*** EXTRACTED DATA ***

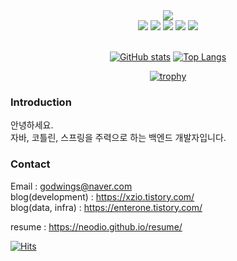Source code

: <div align="center">

<img src="https://capsule-render.vercel.app/api?type=waving&color=auto&height=200&section=header&text=neodio's%20GitHub&fontSize=40"/>

<div align="center">
 <img src="https://img.shields.io/badge/Java-007396?style=flat&logo=Java&logoColor=white" />
 <img src="https://img.shields.io/badge/Spring-6DB33F?style=flat&logo=Spring&logoColor=white"/>
 <img src="https://img.shields.io/badge/Spring%20Boot-6DB33F?style=flat&logo=Spring%20Boot&logoColor=white"/>
 <img src="https://img.shields.io/badge/Kotlin-7F52FF?style=flat&logo=Kotlin&logoColor=white" />
 <img src="https://img.shields.io/badge/MySQL-4479A1?style=flat&logo=MySQL&logoColor=white" />
</div>
<br>

[![GitHub stats](https://github-readme-stats.vercel.app/api?username=neodio&line_height=24&hide_rank=true&show_icons=true&layout=compact&theme=white)](https://github.com/neodio)
[![Top Langs](https://github-readme-stats.vercel.app/api/top-langs/?username=neodio&layout=compact&langs_count=8&theme=white)](https://github.com/neodio?tab=repositories&q=&type=&language=java&sort=)
<!-- ![GitHub streak stats](https://github-readme-streak-stats.herokuapp.com/?user=neodio)   -->

<!-- 배경화면 트로피 설정 -->
[![trophy](https://github-profile-trophy.vercel.app/?username=neodio&theme=flat&column=8)](https://github.com/ryo-ma/github-profile-trophy)

</div>

### Introduction
안녕하세요.<br/>
자바, 코틀린, 스프링을 주력으로 하는 백엔드 개발자입니다.

### Contact
Email : godwings@naver.com <br/>
blog(development) : https://xzio.tistory.com/ <br/>
blog(data, infra) : https://enterone.tistory.com/ <br/>
<!-- blog(Android) : https://vzio.tistory.com/ <br/> -->
<!-- GitHub : https://github.com/neodio <br/> -->
resume : https://neodio.github.io/resume/

[![Hits](https://hits.seeyoufarm.com/api/count/incr/badge.svg?url=https%3A%2F%2Fgithub.com%2Fneodio&count_bg=%2379C83D&title_bg=%23555555&icon=&icon_color=%23E7E7E7&title=hits&edge_flat=false)](https://hits.seeyoufarm.com)

<!-- ### Skill -->
<div style="display:flex; flex-direction:column; align-items:flex-start;">
    <!-- Backend -->
    <!-- <p><strong>Backend</strong></p> -->
    <!-- <div>
        <img src="https://img.shields.io/badge/Java-007396?style=flat&logo=Java&logoColor=white">
        <img src="https://img.shields.io/badge/Kotlin-7F52FF?style=flat&logo=Kotlin&logoColor=white" />
        <img src="https://img.shields.io/badge/Python-3776AB?style=flat&logo=python&logoColor=white">
        <img src="https://img.shields.io/badge/Node.js-339933?style=flat&logo=node.js&logoColor=white">
    </div> -->
    <!-- Frontend -->
    <!-- <p><strong>Frontend</strong></p>
    <div> -->
        <!-- <img src="https://img.shields.io/badge/html5-E34F26?style=flat&logo=html5&logoColor=white">
        <img src="https://img.shields.io/badge/css-1572B6?style=flat&logo=css3&logoColor=white">
        <img src="https://img.shields.io/badge/javascript-F7DF1E?style=flat&logo=javascript&logoColor=black">
        <img src="https://img.shields.io/badge/bootstrap-7952B3?style=flat&logo=bootstrap&logoColor=white"> -->
        <!-- <img src="https://img.shields.io/badge/React-61DAFB?style=flat&logo=react&logoColor=black"> -->
        <!-- <img src="https://img.shields.io/badge/JQuery-0769AD?style=flat&logo=jquery&logoColor=white">
        <img src="https://img.shields.io/badge/Ajax-00758F?style=flat&logo=ajax&logoColor=white"> -->
        <!-- <img src="https://img.shields.io/badge/TypeScript-3178C6?style=flat&logo=typescript&logoColor=white"> -->
    <!-- </div> -->
    <!-- Database -->
    <!-- <p><strong>Database</strong></p>
    <div>
        <img src="https://img.shields.io/badge/oracle-F80000?style=flat&logo=oracle&logoColor=white">
        <img src="https://img.shields.io/badge/mysql-4479A1?style=flat&logo=mysql&logoColor=white">
        <img src="https://img.shields.io/badge/firebase-FFCA28?style=flat&logo=firebase&logoColor=white">
    </div> -->
    <!-- Server -->
    <!-- <p><strong>Server</strong></p>
    <div>
        <img src="https://img.shields.io/badge/linux-FCC624?style=flat&logo=linux&logoColor=black">
        <img src="https://img.shields.io/badge/apache tomcat-F8DC75?style=flat&logo=apachetomcat&logoColor=black">
        <img src="https://img.shields.io/badge/Amazon AWS-232F3E?style=flat&logo=amazon aws&logoColor=white">
        <img src="https://img.shields.io/badge/Docker-2496ED?style=flat&logo=Docker&logoColor=white"/></a>
    </div> -->
    <!-- Development Tools -->
    <!-- <p><strong>Development Tools</strong></p>
    <div>
        <img src="https://img.shields.io/badge/IntelliJ IDEA-000000?style=flat&logo=intellij-idea&logoColor=white">
        <img src="https://img.shields.io/badge/Eclipse IDE-2C2255?style=flat&logo=eclipse-ide&logoColor=white">
        <img src="https://img.shields.io/badge/Visual Studio Code-007ACC?style=flat&logo=visual-studio-code&logoColor=white">
        <img src="https://img.shields.io/badge/Visual Studio-5C2D91?style=flat&logo=visual-studio&logoColor=white"> -->
        <!-- <img src="https://img.shields.io/badge/Anaconda-44A833?style=flat&logo=anaconda&logoColor=white"> -->
        <!-- <img src="https://img.shields.io/badge/DBeaver-4D4D4D?style=flat&logo=dbeaver&logoColor=white"> -->
        <!-- <img src="https://img.shields.io/badge/Android Studio-3DDC84?style=flat&logo=Android Studio&logoColor=white"/></a> -->
    <!-- </div> -->
    <!-- Framework -->
    <!-- <p><strong>Framework</strong></p>
    <div>
        <img src="https://img.shields.io/badge/Spring-6DB33F?style=flat&logo=spring&logoColor=white">
        <img src="https://img.shields.io/badge/Spring Boot-6DB33F?style=flat&logo=spring-boot&logoColor=white"> -->
        <!-- <img src="https://img.shields.io/badge/Flask-000000?style=flat&logo=flask&logoColor=white"> -->
        <!-- <img src="https://img.shields.io/badge/Bootstrap-7952B3?style=flat&logo=bootstrap&logoColor=white"> -->
    <!-- </div> -->
    <!-- Version Control -->
    <!-- <p><strong>Version Control</strong></p>
    <div>
        <img src="https://img.shields.io/badge/Git-F05032?style=flat&logo=git&logoColor=white">
        <img src="https://img.shields.io/badge/GitHub-181717?style=flat&logo=github&logoColor=white">
    </div> -->
    <!-- Communication -->
    <!-- <p><strong>Communication</strong></p>
    <div>
        <img src="https://img.shields.io/badge/Slack-4A154B?style=flat&logo=Slack&logoColor=white"/></a> -->
        <!-- <img src="https://img.shields.io/badge/Figma-F24E1E?style=flat&logo=figma&logoColor=white"> -->
        <!-- <img src="https://img.shields.io/badge/StarUML-7D57C1?style=flat&logo=staruml&logoColor=white"> -->
    <!-- </div> -->
</div>
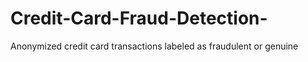 # Credit-Card-Fraud-Detection-
Anonymized credit card transactions labeled as fraudulent or genuine
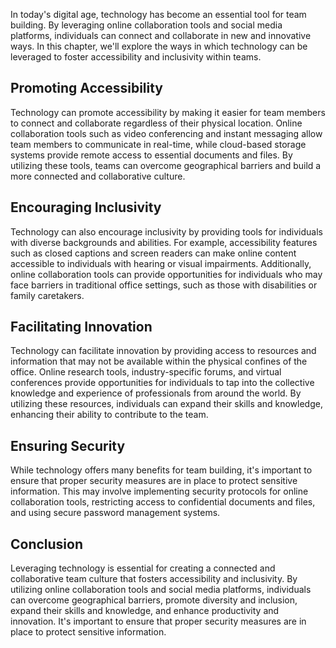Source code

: 
In today's digital age, technology has become an essential tool for team building. By leveraging online collaboration tools and social media platforms, individuals can connect and collaborate in new and innovative ways. In this chapter, we'll explore the ways in which technology can be leveraged to foster accessibility and inclusivity within teams.

Promoting Accessibility
-----------------------

Technology can promote accessibility by making it easier for team members to connect and collaborate regardless of their physical location. Online collaboration tools such as video conferencing and instant messaging allow team members to communicate in real-time, while cloud-based storage systems provide remote access to essential documents and files. By utilizing these tools, teams can overcome geographical barriers and build a more connected and collaborative culture.

Encouraging Inclusivity
-----------------------

Technology can also encourage inclusivity by providing tools for individuals with diverse backgrounds and abilities. For example, accessibility features such as closed captions and screen readers can make online content accessible to individuals with hearing or visual impairments. Additionally, online collaboration tools can provide opportunities for individuals who may face barriers in traditional office settings, such as those with disabilities or family caretakers.

Facilitating Innovation
-----------------------

Technology can facilitate innovation by providing access to resources and information that may not be available within the physical confines of the office. Online research tools, industry-specific forums, and virtual conferences provide opportunities for individuals to tap into the collective knowledge and experience of professionals from around the world. By utilizing these resources, individuals can expand their skills and knowledge, enhancing their ability to contribute to the team.

Ensuring Security
-----------------

While technology offers many benefits for team building, it's important to ensure that proper security measures are in place to protect sensitive information. This may involve implementing security protocols for online collaboration tools, restricting access to confidential documents and files, and using secure password management systems.

Conclusion
----------

Leveraging technology is essential for creating a connected and collaborative team culture that fosters accessibility and inclusivity. By utilizing online collaboration tools and social media platforms, individuals can overcome geographical barriers, promote diversity and inclusion, expand their skills and knowledge, and enhance productivity and innovation. It's important to ensure that proper security measures are in place to protect sensitive information.
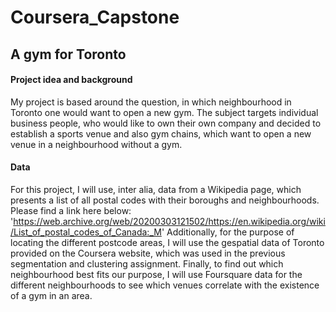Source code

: # Coursera_Capstone
## A gym for Toronto
#### Project idea and background
My project is based around the question, in which neighbourhood in Toronto one would want to open a new gym. The subject targets individual business people, who would like to own their own company and decided to establish a sports venue and also gym chains, which want to open a new venue in a neighbourhood without a gym.  
#### Data
For this project, I will use, inter alia, data from a Wikipedia page, which presents a list of all postal codes with their boroughs and neighbourhoods. Please find a link here below:
'https://web.archive.org/web/20200303121502/https://en.wikipedia.org/wiki/List_of_postal_codes_of_Canada:_M'
Additionally, for the purpose of locating the different postcode areas, I will use the gespatial data of Toronto provided on the Coursera website, which was used in the previous segmentation and clustering assignment. 
Finally, to find out which neighbourhood best fits our purpose, I will use Foursquare data for the different neighbourhoods to see which venues correlate with the existence of a gym in an area.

*** End of EXTRACTED DATA ***

Check every line of the data above for the string "skills", and copy those that have it.

ANSWER TO THE PROBLEM →
Technology can facilitate innovation by providing access to resources and information that may not be available within the physical confines of the office. Online research tools, industry-specific forums, and virtual conferences provide opportunities for individuals to tap into the collective knowledge and experience of professionals from around the world. By utilizing these resources, individuals can expand their skills and knowledge, enhancing their ability to contribute to the team.
Leveraging technology is essential for creating a connected and collaborative team culture that fosters accessibility and inclusivity. By utilizing online collaboration tools and social media platforms, individuals can overcome geographical barriers, promote diversity and inclusion, expand their skills and knowledge, and enhance productivity and innovation. It's important to ensure that proper security measures are in place to protect sensitive information.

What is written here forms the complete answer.